(Records for this task Opens)
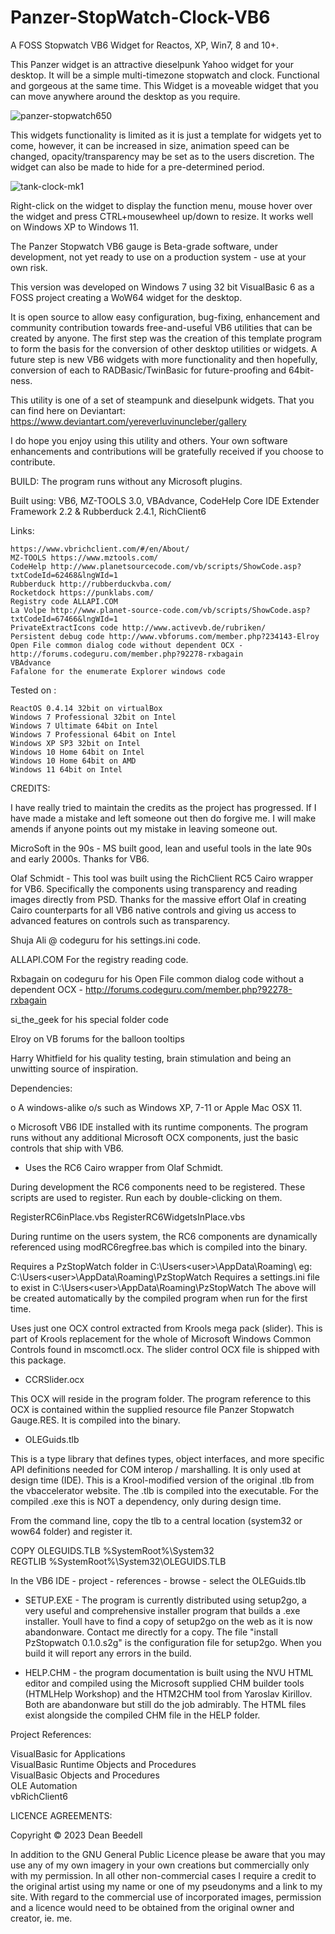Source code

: # Panzer-StopWatch-Clock-VB6

 A FOSS Stopwatch VB6 Widget for Reactos, XP, Win7, 8 and 10+.
 
This Panzer widget is an attractive dieselpunk Yahoo widget for your desktop. 
It will be a simple multi-timezone stopwatch and clock. Functional and gorgeous at 
the same time. This Widget is a moveable widget that you can move anywhere 
around the desktop as you require.

![panzer-stopwatch650](https://github.com/yereverluvinunclebert/Panzer-Clock-Ywidget/assets/2788342/352fb2cb-742d-4e24-afe7-906b05e7fb1e)

This widgets functionality is limited as it is just a template for widgets yet
to come, however, it can be increased in size, animation speed can be changed, 
opacity/transparency may be set as to the users discretion. The widget can 
also be made to hide for a pre-determined period.

![tank-clock-mk1](https://github.com/yereverluvinunclebert/Panzer-StopWatch-Clock-VB6/assets/2788342/45805383-244f-4370-ba3e-3259b9fd3805)

Right-click on the widget to display the function menu, mouse hover over the 
widget and press CTRL+mousewheel up/down to resize. It works well on Windows XP 
to Windows 11.

The Panzer Stopwatch VB6 gauge is Beta-grade software, under development, not yet 
ready to use on a production system - use at your own risk.

This version was developed on Windows 7 using 32 bit VisualBasic 6 as a FOSS 
project creating a WoW64 widget for the desktop. 

It is open source to allow easy configuration, bug-fixing, enhancement and 
community contribution towards free-and-useful VB6 utilities that can be created
by anyone. The first step was the creation of this template program to form the 
basis for the conversion of other desktop utilities or widgets. A future step 
is new VB6 widgets with more functionality and then hopefully, conversion of 
each to RADBasic/TwinBasic for future-proofing and 64bit-ness. 

This utility is one of a set of steampunk and dieselpunk widgets. That you can 
find here on Deviantart: https://www.deviantart.com/yereverluvinuncleber/gallery

I do hope you enjoy using this utility and others. Your own software 
enhancements and contributions will be gratefully received if you choose to 
contribute.

BUILD: The program runs without any Microsoft plugins.

Built using: VB6, MZ-TOOLS 3.0, VBAdvance, CodeHelp Core IDE Extender
Framework 2.2 & Rubberduck 2.4.1, RichClient6

Links:

	https://www.vbrichclient.com/#/en/About/
	MZ-TOOLS https://www.mztools.com/  
	CodeHelp http://www.planetsourcecode.com/vb/scripts/ShowCode.asp?txtCodeId=62468&lngWId=1  
	Rubberduck http://rubberduckvba.com/  
	Rocketdock https://punklabs.com/  
	Registry code ALLAPI.COM  
	La Volpe http://www.planet-source-code.com/vb/scripts/ShowCode.asp?txtCodeId=67466&lngWId=1  
	PrivateExtractIcons code http://www.activevb.de/rubriken/  
	Persistent debug code http://www.vbforums.com/member.php?234143-Elroy  
	Open File common dialog code without dependent OCX - http://forums.codeguru.com/member.php?92278-rxbagain  
	VBAdvance  
	Fafalone for the enumerate Explorer windows code


Tested on :

	ReactOS 0.4.14 32bit on virtualBox    
	Windows 7 Professional 32bit on Intel    
	Windows 7 Ultimate 64bit on Intel    
	Windows 7 Professional 64bit on Intel    
	Windows XP SP3 32bit on Intel    
	Windows 10 Home 64bit on Intel    
	Windows 10 Home 64bit on AMD    
	Windows 11 64bit on Intel  
	
CREDITS:

I have really tried to maintain the credits as the project has progressed. If I 
have made a mistake and left someone out then do forgive me. I will make amends 
if anyone points out my mistake in leaving someone out.

MicroSoft in the 90s - MS built good, lean and useful tools in the late 90s and 
early 2000s. Thanks for VB6.

Olaf Schmidt - This tool was built using the RichClient RC5 Cairo wrapper for 
VB6. Specifically the components using transparency and reading images directly 
from PSD. Thanks for the massive effort Olaf in creating Cairo counterparts for 
all VB6 native controls and giving us access to advanced features on controls 
such as transparency.

Shuja Ali @ codeguru for his settings.ini code.

ALLAPI.COM        For the registry reading code.

Rxbagain on codeguru for his Open File common dialog code without a dependent 
OCX - http://forums.codeguru.com/member.php?92278-rxbagain

si_the_geek       for his special folder code

Elroy on VB forums for the balloon tooltips

Harry Whitfield for his quality testing, brain stimulation and being an 
unwitting source of inspiration. 

Dependencies:

o A windows-alike o/s such as Windows XP, 7-11 or Apple Mac OSX 11. 

o Microsoft VB6 IDE installed with its runtime components. The program runs 
without any additional Microsoft OCX components, just the basic controls that 
ship with VB6.  

	
* Uses the RC6 Cairo wrapper from Olaf Schmidt.

During development the RC6 components need to be registered. These scripts are 
used to register. Run each by double-clicking on them.

RegisterRC6inPlace.vbs
RegisterRC6WidgetsInPlace.vbs

During runtime on the users system, the RC6 components are dynamically 
referenced using modRC6regfree.bas which is compiled into the binary.	

Requires a PzStopWatch folder in C:\Users\<user>\AppData\Roaming\ 
eg: C:\Users\<user>\AppData\Roaming\PzStopWatch
Requires a settings.ini file to exist in C:\Users\<user>\AppData\Roaming\PzStopWatch
The above will be created automatically by the compiled program when run for the 
first time.

Uses just one OCX control extracted from Krools mega pack (slider). This is part 
of Krools replacement for the whole of Microsoft Windows Common Controls found 
in mscomctl.ocx. The slider control OCX file is shipped with this package.

* CCRSlider.ocx

This OCX will reside in the program folder. The program reference to this OCX is 
contained within the supplied resource file Panzer Stopwatch Gauge.RES. It is 
compiled into the binary.

* OLEGuids.tlb

This is a type library that defines types, object interfaces, and more specific 
API definitions needed for COM interop / marshalling. It is only used at design 
time (IDE). This is a Krool-modified version of the original .tlb from the 
vbaccelerator website. The .tlb is compiled into the executable.
For the compiled .exe this is NOT a dependency, only during design time.

From the command line, copy the tlb to a central location (system32 or wow64 
folder) and register it.

COPY OLEGUIDS.TLB %SystemRoot%\System32\
REGTLIB %SystemRoot%\System32\OLEGUIDS.TLB

In the VB6 IDE - project - references - browse - select the OLEGuids.tlb



* SETUP.EXE - The program is currently distributed using setup2go, a very useful 
and comprehensive installer program that builds a .exe installer. Youll have to 
find a copy of setup2go on the web as it is now abandonware. Contact me
directly for a copy. The file "install PzStopwatch 0.1.0.s2g" is the configuration 
file for setup2go. When you build it will report any errors in the build.

* HELP.CHM - the program documentation is built using the NVU HTML editor and 
compiled using the Microsoft supplied CHM builder tools (HTMLHelp Workshop) and 
the HTM2CHM tool from Yaroslav Kirillov. Both are abandonware but still do
the job admirably. The HTML files exist alongside the compiled CHM file in the 
HELP folder.

 Project References:

  VisualBasic for Applications  
  VisualBasic Runtime Objects and Procedures  
  VisualBasic Objects and Procedures  
  OLE Automation  
  vbRichClient6  


LICENCE AGREEMENTS:

Copyright © 2023 Dean Beedell

In addition to the GNU General Public Licence please be aware that you may use 
any of my own imagery in your own creations but commercially only with my 
permission. In all other non-commercial cases I require a credit to the 
original artist using my name or one of my pseudonyms and a link to my site. 
With regard to the commercial use of incorporated images, permission and a 
licence would need to be obtained from the original owner and creator, ie. me.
(Records for this task Closes)
Exercise goal: Print all entries exactly; skip the pictures.

Answer section:
Source code

: # Panzer-StopWatch-Clock-VB6

 A FOSS Stopwatch VB6 Widget for Reactos, XP, Win7, 8 and 10+.
 
This Panzer widget is an attractive dieselpunk Yahoo widget for your desktop. 
It will be a simple multi-timezone stopwatch and clock. Functional and gorgeous at 
the same time. This Widget is a moveable widget that you can move anywhere 
around the desktop as you require.

![panzer-stopwatch650](https://github.com/yereverluvinunclebert/Panzer-Clock-Ywidget/assets/2788342/352fb2cb-742d-4e24-afe7-906b05e7fb1e)

This widgets functionality is limited as it is just a template for widgets yet
to come, however, it can be increased in size, animation speed can be changed, 
opacity/transparency may be set as to the users discretion. The widget can 
also be made to hide for a pre-determined period.

![tank-clock-mk1](https://github.com/yereverluvinunclebert/Panzer-StopWatch-Clock-VB6/assets/2788342/45805383-244f-4370-ba3e-3259b9fd3805)

Right-click on the widget to display the function menu, mouse hover over the 
widget and press CTRL+mousewheel up/down to resize. It works well on Windows XP 
to Windows 11.

The Panzer Stopwatch VB6 gauge is Beta-grade software, under development, not yet 
ready to use on a production system - use at your own risk.

This version was developed on Windows 7 using 32 bit VisualBasic 6 as a FOSS 
project creating a WoW64 widget for the desktop. 

It is open source to allow easy configuration, bug-fixing, enhancement and 
community contribution towards free-and-useful VB6 utilities that can be created
by anyone. The first step was the creation of this template program to form the 
basis for the conversion of other desktop utilities or widgets. A future step 
is new VB6 widgets with more functionality and then hopefully, conversion of 
each to RADBasic/TwinBasic for future-proofing and 64bit-ness. 

This utility is one of a set of steampunk and dieselpunk widgets. That you can 
find here on Deviantart: https://www.deviantart.com/yereverluvinuncleber/gallery

I do hope you enjoy using this utility and others. Your own software 
enhancements and contributions will be gratefully received if you choose to 
contribute.

BUILD: The program runs without any Microsoft plugins.

Built using: VB6, MZ-TOOLS 3.0, VBAdvance, CodeHelp Core IDE Extender
Framework 2.2 & Rubberduck 2.4.1, RichClient6

Links:

	https://www.vbrichclient.com/#/en/About/
	MZ-TOOLS https://www.mztools.com/  
	CodeHelp http://www.planetsourcecode.com/vb/scripts/ShowCode.asp?txtCodeId=62468&lngWId=1  
	Rubberduck http://rubberduckvba.com/  
	Rocketdock https://punklabs.com/  
	Registry code ALLAPI.COM  
	La Volpe http://www.planet-source-code.com/vb/scripts/ShowCode.asp?txtCodeId=67466&lngWId=1  
	PrivateExtractIcons code http://www.activevb.de/rubriken/  
	Persistent debug code http://www.vbforums.com/member.php?234143-Elroy  
	Open File common dialog code without dependent OCX - http://forums.codeguru.com/member.php?92278-rxbagain  
	VBAdvance  
	Fafalone for the enumerate Explorer windows code


Tested on :

	ReactOS 0.4.14 32bit on virtualBox    
	Windows 7 Professional 32bit on Intel    
	Windows 7 Ultimate 64bit on Intel    
	Windows 7 Professional 64bit on Intel    
	Windows XP SP3 32bit on Intel    
	Windows 10 Home 64bit on Intel    
	Windows 10 Home 64bit on AMD    
	Windows 11 64bit on Intel  
	
CREDITS:

I have really tried to maintain the credits as the project has progressed. If I 
have made a mistake and left someone out then do forgive me. I will make amends 
if anyone points out my mistake in leaving someone out.

MicroSoft in the 90s - MS built good, lean and useful tools in the late 90s and 
early 2000s. Thanks for VB6.

Olaf Schmidt - This tool was built using the RichClient RC5 Cairo wrapper for 
VB6. Specifically the components using transparency and reading images directly 
from PSD. Thanks for the massive effort Olaf in creating Cairo counterparts for 
all VB6 native controls and giving us access to advanced features on controls 
such as transparency.

Shuja Ali @ codeguru for his settings.ini code.

ALLAPI.COM        For the registry reading code.

Rxbagain on codeguru for his Open File common dialog code without a dependent 
OCX - http://forums.codeguru.com/member.php?92278-rxbagain

si_the_geek       for his special folder code

Elroy on VB forums for the balloon tooltips

Harry Whitfield for his quality testing, brain stimulation and being an 
unwitting source of inspiration. 

Dependencies:

o A windows-alike o/s such as Windows XP, 7-11 or Apple Mac OSX 11. 

o Microsoft VB6 IDE installed with its runtime components. The program runs 
without any additional Microsoft OCX components, just the basic controls that 
ship with VB6.  

	
* Uses the RC6 Cairo wrapper from Olaf Schmidt.

During development the RC6 components need to be registered. These scripts are 
used to register. Run each by double-clicking on them.

RegisterRC6inPlace.vbs
RegisterRC6WidgetsInPlace.vbs

During runtime on the users system, the RC6 components are dynamically 
referenced using modRC6regfree.bas which is compiled into the binary.	

Requires a PzStopWatch folder in C:\Users\<user>\AppData\Roaming\ 
eg: C:\Users\<user>\AppData\Roaming\PzStopWatch
Requires a settings.ini file to exist in C:\Users\<user>\AppData\Roaming\PzStopWatch
The above will be created automatically by the compiled program when run for the 
first time.

Uses just one OCX control extracted from Krools mega pack (slider). This is part 
of Krools replacement for the whole of Microsoft Windows Common Controls found 
in mscomctl.ocx. The slider control OCX file is shipped with this package.

* CCRSlider.ocx

This OCX will reside in the program folder. The program reference to this OCX is 
contained within the supplied resource file Panzer Stopwatch Gauge.RES. It is 
compiled into the binary.

* OLEGuids.tlb

This is a type library that defines types, object interfaces, and more specific 
API definitions needed for COM interop / marshalling. It is only used at design 
time (IDE). This is a Krool-modified version of the original .tlb from the 
vbaccelerator website. The .tlb is compiled into the executable.
For the compiled .exe this is NOT a dependency, only during design time.

From the command line, copy the tlb to a central location (system32 or wow64 
folder) and register it.

COPY OLEGUIDS.TLB %SystemRoot%\System32\
REGTLIB %SystemRoot%\System32\OLEGUIDS.TLB

In the VB6 IDE - project - references - browse - select the OLEGuids.tlb



* SETUP.EXE - The program is currently distributed using setup2go, a very useful 
and comprehensive installer program that builds a .exe installer. Youll have to 
find a copy of setup2go on the web as it is now abandonware. Contact me
directly for a copy. The file "install PzStopwatch 0.1.0.s2g" is the configuration 
file for setup2go. When you build it will report any errors in the build.

* HELP.CHM - the program documentation is built using the NVU HTML editor and 
compiled using the Microsoft supplied CHM builder tools (HTMLHelp Workshop) and 
the HTM2CHM tool from Yaroslav Kirillov. Both are abandonware but still do
the job admirably. The HTML files exist alongside the compiled CHM file in the 
HELP folder.

 Project References:

  VisualBasic for Applications  
  VisualBasic Runtime Objects and Procedures  
  VisualBasic Objects and Procedures  
  OLE Automation  
  vbRichClient6  


LICENCE AGREEMENTS:

Copyright © 2023 Dean Beedell

In addition to the GNU General Public Licence please be aware that you may use 
any of my own imagery in your own creations but commercially only with my 
permission. In all other non-commercial cases I require a credit to the 
original artist using my name or one of my pseudonyms and a link to my site. 
With regard to the commercial use of incorporated images, permission and a 
licence would need to be obtained from the original owner and creator, ie. me.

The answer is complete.